The EternalRocks worm is a new threat that comes hot on the heels of WannaCry ransomware. The self-replicating network work uses similar tactics to infect computers and spread to other connected devices; however, in contrast to the worm used to spread WannaCry ransomware, there is no kill switch. In fact, at present, there is also no malicious payload. That is unlikely to be the case for very long.

The WannaCry ransomware attacks were halted when a security researcher discovered a kill switch. Part of the infection process involved checking a nonsense domain that had not been registered. If no connection was made, the ransomware element would proceed and start encrypting files. By registering the domain, the encryption process didn’t start. Had the domain not been registered, the attacks would have been more far reaching, affecting more than the 300,000 computers believed to have been affected by the Friday 12 attacks.

New threats were predicted to be released in the wake of WannaCry, either by the same group or copycats. The EternalRocks worm therefore does not come as a surprise. That said, EternalRocks could be far more dangerous and cause considerably more harm than WannaCry.

The WannaCry ransomware attacks involved just used two exploits developed by the NSA – EternalBlue and DoublePulsar. EternalRocks uses six NSA hacking tools (EternalBlue, DoublePulsar, EternalChampion, EternalRomance, EternalSynergy, ArchiTouch and SMBTouch).

In addition to the Windows Server Message Block (SMBv1) and SMBv2 hacking tools, this threat uses a SMBv3 exploit in addition to a backdoor Trojan, the latter being used to spread infection to other vulnerable computers on a network. Two SMB reconnaissance tools have also been incorporated to scan open ports on the public Internet.

EternalRocks is also capable of hiding on the infected machine after deployment. With the WannaCry attacks, users were alerted that their computers had been compromised when the ransomware encrypted their files and a note was placed on the desktop.

Once on a computer, the EternalRocks worm waits for 24 hours before downloading the Tor browser, contacting the attackers, and replicating and spreading to other devices on the network.

The self-replicating network worm was discovered by security researcher Miroslav Stampar from CERT in Croatia. While the threat has only just been discovered, Stampar says the first evidence of infections dates back to May 3.

At present, the EternalRocks worm does not have any malicious payload. It neither installs malware nor ransomware, but that does not mean it poses no risk. Worms can be weaponized at any point, as was seen on Friday 12 May, when WannaCry ransomware was deployed.

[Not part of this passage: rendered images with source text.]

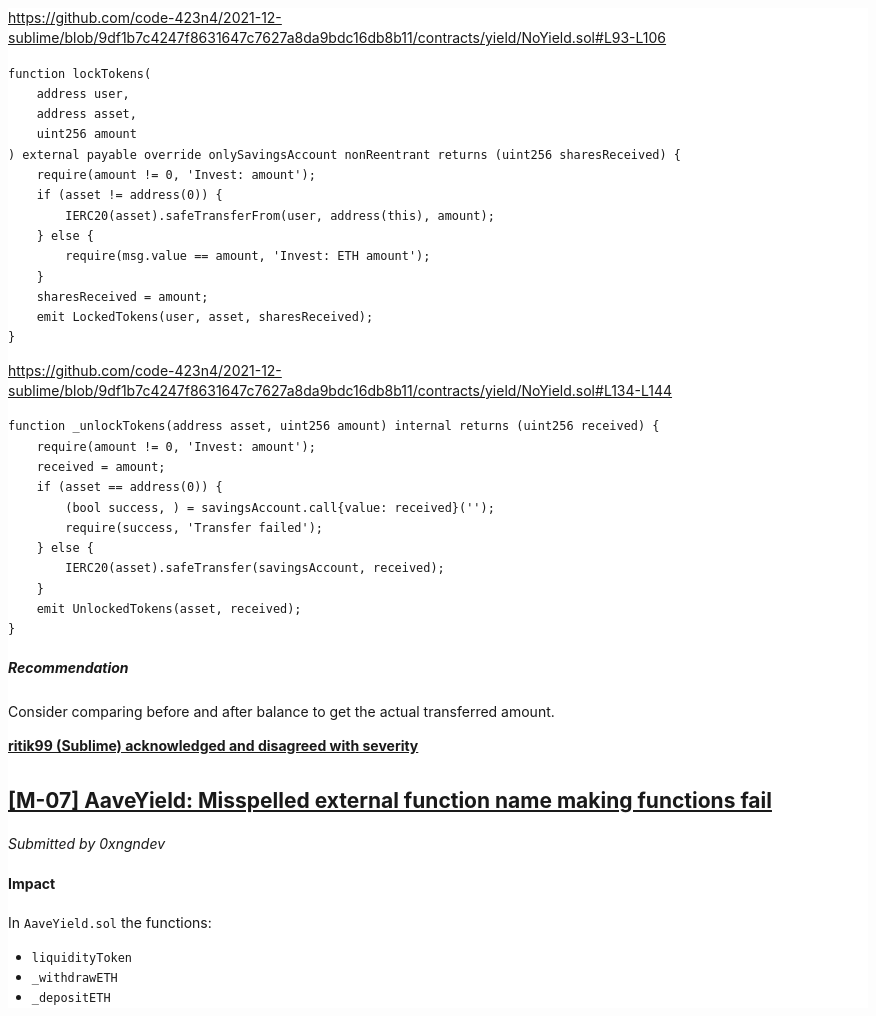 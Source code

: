 <https://github.com/code-423n4/2021-12-sublime/blob/9df1b7c4247f8631647c7627a8da9bdc16db8b11/contracts/yield/NoYield.sol#L93-L106>

```solidity
function lockTokens(
    address user,
    address asset,
    uint256 amount
) external payable override onlySavingsAccount nonReentrant returns (uint256 sharesReceived) {
    require(amount != 0, 'Invest: amount');
    if (asset != address(0)) {
        IERC20(asset).safeTransferFrom(user, address(this), amount);
    } else {
        require(msg.value == amount, 'Invest: ETH amount');
    }
    sharesReceived = amount;
    emit LockedTokens(user, asset, sharesReceived);
}
```

<https://github.com/code-423n4/2021-12-sublime/blob/9df1b7c4247f8631647c7627a8da9bdc16db8b11/contracts/yield/NoYield.sol#L134-L144>

```solidity
function _unlockTokens(address asset, uint256 amount) internal returns (uint256 received) {
    require(amount != 0, 'Invest: amount');
    received = amount;
    if (asset == address(0)) {
        (bool success, ) = savingsAccount.call{value: received}('');
        require(success, 'Transfer failed');
    } else {
        IERC20(asset).safeTransfer(savingsAccount, received);
    }
    emit UnlockedTokens(asset, received);
}
```

##### Recommendation

Consider comparing before and after balance to get the actual transferred amount.

**[ritik99 (Sublime) acknowledged and disagreed with severity](https://github.com/code-423n4/2021-12-sublime-findings/issues/142)**


## [[M-07] AaveYield: Misspelled external function name making functions fail](https://github.com/code-423n4/2021-12-sublime-findings/issues/42)
_Submitted by 0xngndev_

#### Impact

In `AaveYield.sol` the functions:

*   `liquidityToken`
*   `_withdrawETH`
*   `_depositETH`
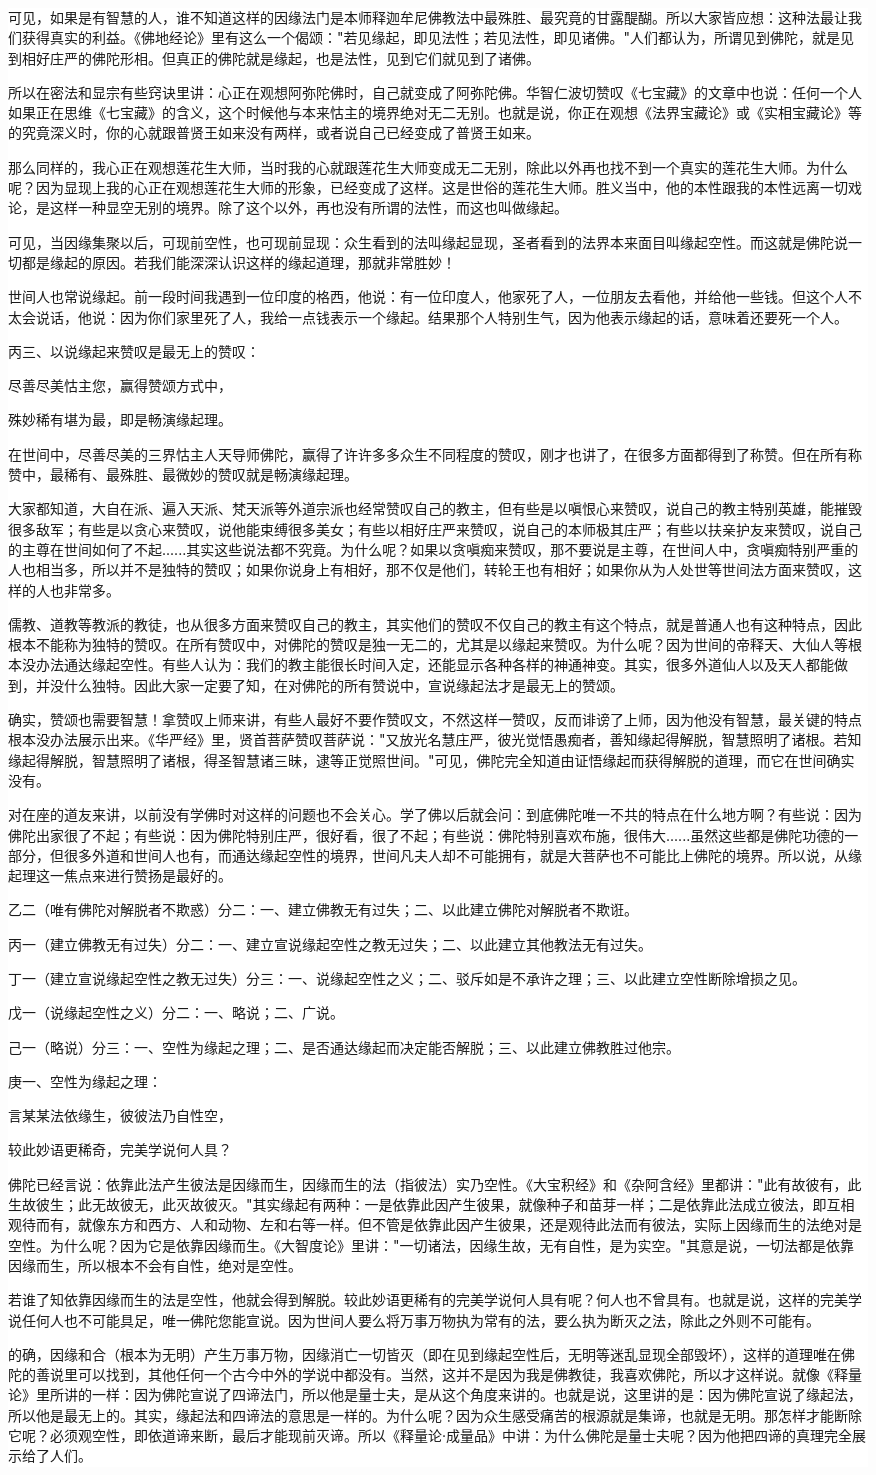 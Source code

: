 可见，如果是有智慧的人，谁不知道这样的因缘法门是本师释迦牟尼佛教法中最殊胜、最究竟的甘露醍醐。所以大家皆应想：这种法最让我们获得真实的利益。《佛地经论》里有这么一个偈颂："若见缘起，即见法性；若见法性，即见诸佛。"人们都认为，所谓见到佛陀，就是见到相好庄严的佛陀形相。但真正的佛陀就是缘起，也是法性，见到它们就见到了诸佛。

所以在密法和显宗有些窍诀里讲：心正在观想阿弥陀佛时，自己就变成了阿弥陀佛。华智仁波切赞叹《七宝藏》的文章中也说：任何一个人如果正在思维《七宝藏》的含义，这个时候他与本来怙主的境界绝对无二无别。也就是说，你正在观想《法界宝藏论》或《实相宝藏论》等的究竟深义时，你的心就跟普贤王如来没有两样，或者说自己已经变成了普贤王如来。

那么同样的，我心正在观想莲花生大师，当时我的心就跟莲花生大师变成无二无别，除此以外再也找不到一个真实的莲花生大师。为什么呢？因为显现上我的心正在观想莲花生大师的形象，已经变成了这样。这是世俗的莲花生大师。胜义当中，他的本性跟我的本性远离一切戏论，是这样一种显空无别的境界。除了这个以外，再也没有所谓的法性，而这也叫做缘起。

可见，当因缘集聚以后，可现前空性，也可现前显现：众生看到的法叫缘起显现，圣者看到的法界本来面目叫缘起空性。而这就是佛陀说一切都是缘起的原因。若我们能深深认识这样的缘起道理，那就非常胜妙！

世间人也常说缘起。前一段时间我遇到一位印度的格西，他说：有一位印度人，他家死了人，一位朋友去看他，并给他一些钱。但这个人不太会说话，他说：因为你们家里死了人，我给一点钱表示一个缘起。结果那个人特别生气，因为他表示缘起的话，意味着还要死一个人。

丙三、以说缘起来赞叹是最无上的赞叹：

尽善尽美怙主您，赢得赞颂方式中，

殊妙稀有堪为最，即是畅演缘起理。

在世间中，尽善尽美的三界怙主人天导师佛陀，赢得了许许多多众生不同程度的赞叹，刚才也讲了，在很多方面都得到了称赞。但在所有称赞中，最稀有、最殊胜、最微妙的赞叹就是畅演缘起理。

大家都知道，大自在派、遍入天派、梵天派等外道宗派也经常赞叹自己的教主，但有些是以嗔恨心来赞叹，说自己的教主特别英雄，能摧毁很多敌军；有些是以贪心来赞叹，说他能束缚很多美女；有些以相好庄严来赞叹，说自己的本师极其庄严；有些以扶亲护友来赞叹，说自己的主尊在世间如何了不起......其实这些说法都不究竟。为什么呢？如果以贪嗔痴来赞叹，那不要说是主尊，在世间人中，贪嗔痴特别严重的人也相当多，所以并不是独特的赞叹；如果你说身上有相好，那不仅是他们，转轮王也有相好；如果你从为人处世等世间法方面来赞叹，这样的人也非常多。

儒教、道教等教派的教徒，也从很多方面来赞叹自己的教主，其实他们的赞叹不仅自己的教主有这个特点，就是普通人也有这种特点，因此根本不能称为独特的赞叹。在所有赞叹中，对佛陀的赞叹是独一无二的，尤其是以缘起来赞叹。为什么呢？因为世间的帝释天、大仙人等根本没办法通达缘起空性。有些人认为：我们的教主能很长时间入定，还能显示各种各样的神通神变。其实，很多外道仙人以及天人都能做到，并没什么独特。因此大家一定要了知，在对佛陀的所有赞说中，宣说缘起法才是最无上的赞颂。

确实，赞颂也需要智慧！拿赞叹上师来讲，有些人最好不要作赞叹文，不然这样一赞叹，反而诽谤了上师，因为他没有智慧，最关键的特点根本没办法展示出来。《华严经》里，贤首菩萨赞叹菩萨说："又放光名慧庄严，彼光觉悟愚痴者，善知缘起得解脱，智慧照明了诸根。若知缘起得解脱，智慧照明了诸根，得圣智慧诸三昧，逮等正觉照世间。"可见，佛陀完全知道由证悟缘起而获得解脱的道理，而它在世间确实没有。

对在座的道友来讲，以前没有学佛时对这样的问题也不会关心。学了佛以后就会问：到底佛陀唯一不共的特点在什么地方啊？有些说：因为佛陀出家很了不起；有些说：因为佛陀特别庄严，很好看，很了不起；有些说：佛陀特别喜欢布施，很伟大......虽然这些都是佛陀功德的一部分，但很多外道和世间人也有，而通达缘起空性的境界，世间凡夫人却不可能拥有，就是大菩萨也不可能比上佛陀的境界。所以说，从缘起理这一焦点来进行赞扬是最好的。

乙二（唯有佛陀对解脱者不欺惑）分二：一、建立佛教无有过失；二、以此建立佛陀对解脱者不欺诳。

丙一（建立佛教无有过失）分二：一、建立宣说缘起空性之教无过失；二、以此建立其他教法无有过失。

丁一（建立宣说缘起空性之教无过失）分三：一、说缘起空性之义；二、驳斥如是不承许之理；三、以此建立空性断除增损之见。

戊一（说缘起空性之义）分二：一、略说；二、广说。

己一（略说）分三：一、空性为缘起之理；二、是否通达缘起而决定能否解脱；三、以此建立佛教胜过他宗。

庚一、空性为缘起之理：

言某某法依缘生，彼彼法乃自性空，

较此妙语更稀奇，完美学说何人具？

佛陀已经言说：依靠此法产生彼法是因缘而生，因缘而生的法（指彼法）实乃空性。《大宝积经》和《杂阿含经》里都讲："此有故彼有，此生故彼生；此无故彼无，此灭故彼灭。"其实缘起有两种：一是依靠此因产生彼果，就像种子和苗芽一样；二是依靠此法成立彼法，即互相观待而有，就像东方和西方、人和动物、左和右等一样。但不管是依靠此因产生彼果，还是观待此法而有彼法，实际上因缘而生的法绝对是空性。为什么呢？因为它是依靠因缘而生。《大智度论》里讲："一切诸法，因缘生故，无有自性，是为实空。"其意是说，一切法都是依靠因缘而生，所以根本不会有自性，绝对是空性。

若谁了知依靠因缘而生的法是空性，他就会得到解脱。较此妙语更稀有的完美学说何人具有呢？何人也不曾具有。也就是说，这样的完美学说任何人也不可能具足，唯一佛陀您能宣说。因为世间人要么将万事万物执为常有的法，要么执为断灭之法，除此之外则不可能有。

的确，因缘和合（根本为无明）产生万事万物，因缘消亡一切皆灭（即在见到缘起空性后，无明等迷乱显现全部毁坏），这样的道理唯在佛陀的善说里可以找到，其他任何一个古今中外的学说中都没有。当然，这并不是因为我是佛教徒，我喜欢佛陀，所以才这样说。就像《释量论》里所讲的一样：因为佛陀宣说了四谛法门，所以他是量士夫，是从这个角度来讲的。也就是说，这里讲的是：因为佛陀宣说了缘起法，所以他是最无上的。其实，缘起法和四谛法的意思是一样的。为什么呢？因为众生感受痛苦的根源就是集谛，也就是无明。那怎样才能断除它呢？必须观空性，即依道谛来断，最后才能现前灭谛。所以《释量论·成量品》中讲：为什么佛陀是量士夫呢？因为他把四谛的真理完全展示给了人们。
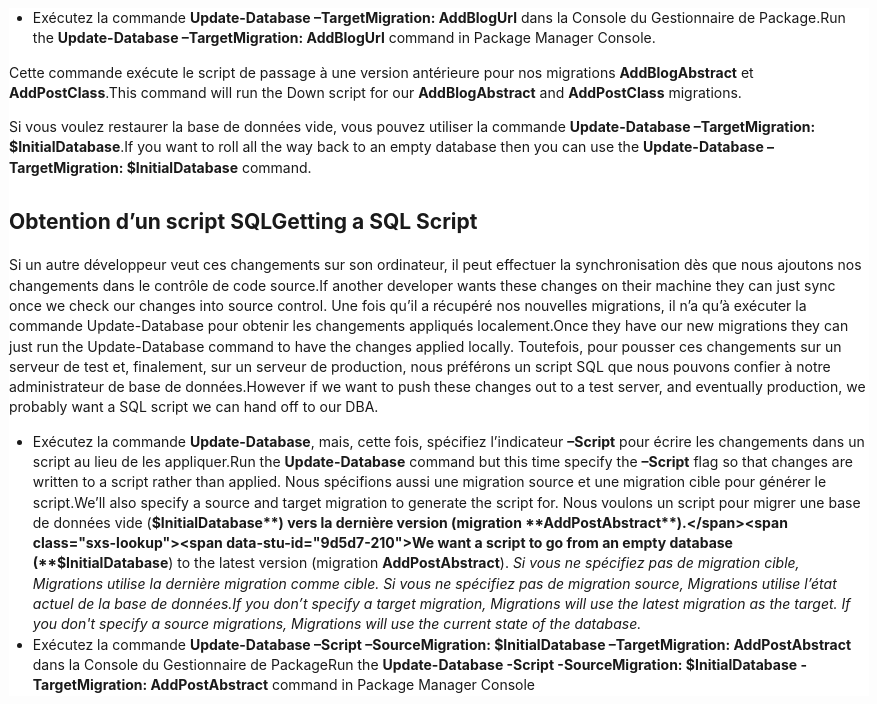 -   <span data-ttu-id="9d5d7-201">Exécutez la commande **Update-Database –TargetMigration: AddBlogUrl** dans la Console du Gestionnaire de Package.</span><span class="sxs-lookup"><span data-stu-id="9d5d7-201">Run the **Update-Database –TargetMigration: AddBlogUrl** command in Package Manager Console.</span></span>

<span data-ttu-id="9d5d7-202">Cette commande exécute le script de passage à une version antérieure pour nos migrations **AddBlogAbstract** et **AddPostClass**.</span><span class="sxs-lookup"><span data-stu-id="9d5d7-202">This command will run the Down script for our **AddBlogAbstract** and **AddPostClass** migrations.</span></span>

<span data-ttu-id="9d5d7-203">Si vous voulez restaurer la base de données vide, vous pouvez utiliser la commande **Update-Database –TargetMigration: $InitialDatabase**.</span><span class="sxs-lookup"><span data-stu-id="9d5d7-203">If you want to roll all the way back to an empty database then you can use the **Update-Database –TargetMigration: $InitialDatabase** command.</span></span>

## <a name="getting-a-sql-script"></a><span data-ttu-id="9d5d7-204">Obtention d’un script SQL</span><span class="sxs-lookup"><span data-stu-id="9d5d7-204">Getting a SQL Script</span></span>

<span data-ttu-id="9d5d7-205">Si un autre développeur veut ces changements sur son ordinateur, il peut effectuer la synchronisation dès que nous ajoutons nos changements dans le contrôle de code source.</span><span class="sxs-lookup"><span data-stu-id="9d5d7-205">If another developer wants these changes on their machine they can just sync once we check our changes into source control.</span></span> <span data-ttu-id="9d5d7-206">Une fois qu’il a récupéré nos nouvelles migrations, il n’a qu’à exécuter la commande Update-Database pour obtenir les changements appliqués localement.</span><span class="sxs-lookup"><span data-stu-id="9d5d7-206">Once they have our new migrations they can just run the Update-Database command to have the changes applied locally.</span></span> <span data-ttu-id="9d5d7-207">Toutefois, pour pousser ces changements sur un serveur de test et, finalement, sur un serveur de production, nous préférons un script SQL que nous pouvons confier à notre administrateur de base de données.</span><span class="sxs-lookup"><span data-stu-id="9d5d7-207">However if we want to push these changes out to a test server, and eventually production, we probably want a SQL script we can hand off to our DBA.</span></span>

-   <span data-ttu-id="9d5d7-208">Exécutez la commande **Update-Database**, mais, cette fois, spécifiez l’indicateur **–Script** pour écrire les changements dans un script au lieu de les appliquer.</span><span class="sxs-lookup"><span data-stu-id="9d5d7-208">Run the **Update-Database** command but this time specify the **–Script** flag so that changes are written to a script rather than applied.</span></span> <span data-ttu-id="9d5d7-209">Nous spécifions aussi une migration source et une migration cible pour générer le script.</span><span class="sxs-lookup"><span data-stu-id="9d5d7-209">We’ll also specify a source and target migration to generate the script for.</span></span> <span data-ttu-id="9d5d7-210">Nous voulons un script pour migrer une base de données vide (**$InitialDatabase**) vers la dernière version (migration **AddPostAbstract**).</span><span class="sxs-lookup"><span data-stu-id="9d5d7-210">We want a script to go from an empty database (**$InitialDatabase**) to the latest version (migration **AddPostAbstract**).</span></span>
    <span data-ttu-id="9d5d7-211">*Si vous ne spécifiez pas de migration cible, Migrations utilise la dernière migration comme cible. Si vous ne spécifiez pas de migration source, Migrations utilise l’état actuel de la base de données.*</span><span class="sxs-lookup"><span data-stu-id="9d5d7-211">*If you don’t specify a target migration, Migrations will use the latest migration as the target. If you don't specify a source migrations, Migrations will use the current state of the database.*</span></span>
-   <span data-ttu-id="9d5d7-212">Exécutez la commande **Update-Database –Script –SourceMigration: $InitialDatabase –TargetMigration: AddPostAbstract** dans la Console du Gestionnaire de Package</span><span class="sxs-lookup"><span data-stu-id="9d5d7-212">Run the **Update-Database -Script -SourceMigration: $InitialDatabase -TargetMigration: AddPostAbstract** command in Package Manager Console</span></span>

For the time being, it is unclear how many computers have already been infected and how EternalRocks will be weaponized.

Preventing infection with EternalRocks worm and other similar yet to be released – or discovered – threats is possible by ensuring operating systems and software are patched promptly. Older operating systems should also be upgraded as soon as possible. As Kaspersky Lab reported, 95% of the WannaCry attacks affected Windows 7 devices. No Windows 10 devices were reportedly attacked.